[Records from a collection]
============================================================

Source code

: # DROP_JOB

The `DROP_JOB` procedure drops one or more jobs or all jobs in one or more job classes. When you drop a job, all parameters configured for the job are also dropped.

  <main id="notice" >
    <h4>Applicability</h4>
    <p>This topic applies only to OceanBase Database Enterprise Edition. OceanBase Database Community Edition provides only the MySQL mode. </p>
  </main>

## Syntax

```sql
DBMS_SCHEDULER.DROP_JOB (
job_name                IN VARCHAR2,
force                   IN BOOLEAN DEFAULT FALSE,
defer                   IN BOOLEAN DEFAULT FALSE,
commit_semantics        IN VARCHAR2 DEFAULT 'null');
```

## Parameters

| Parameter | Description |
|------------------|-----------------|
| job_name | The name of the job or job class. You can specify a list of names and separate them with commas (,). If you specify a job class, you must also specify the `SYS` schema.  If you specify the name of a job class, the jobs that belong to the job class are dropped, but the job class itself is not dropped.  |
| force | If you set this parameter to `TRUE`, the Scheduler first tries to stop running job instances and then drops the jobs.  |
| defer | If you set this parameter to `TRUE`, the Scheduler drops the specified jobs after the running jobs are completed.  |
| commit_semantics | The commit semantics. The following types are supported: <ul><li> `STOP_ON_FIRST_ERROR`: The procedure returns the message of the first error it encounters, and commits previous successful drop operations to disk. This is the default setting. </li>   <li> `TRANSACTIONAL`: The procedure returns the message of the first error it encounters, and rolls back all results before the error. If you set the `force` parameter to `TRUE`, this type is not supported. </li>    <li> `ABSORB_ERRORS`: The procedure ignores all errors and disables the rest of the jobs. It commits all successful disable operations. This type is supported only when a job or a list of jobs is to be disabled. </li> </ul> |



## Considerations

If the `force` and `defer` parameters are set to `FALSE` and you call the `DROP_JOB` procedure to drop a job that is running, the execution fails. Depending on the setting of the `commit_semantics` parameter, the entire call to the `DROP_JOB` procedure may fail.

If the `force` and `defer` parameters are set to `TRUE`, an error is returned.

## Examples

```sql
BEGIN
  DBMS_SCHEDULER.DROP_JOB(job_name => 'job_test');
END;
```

============================================================

▸ TASK DIRECTIONS
Scan the entries and show every line in which the word "BOOLEAN" is found.

▸ RESPONSE TO THIS TASK
force                   IN BOOLEAN DEFAULT FALSE,
defer                   IN BOOLEAN DEFAULT FALSE,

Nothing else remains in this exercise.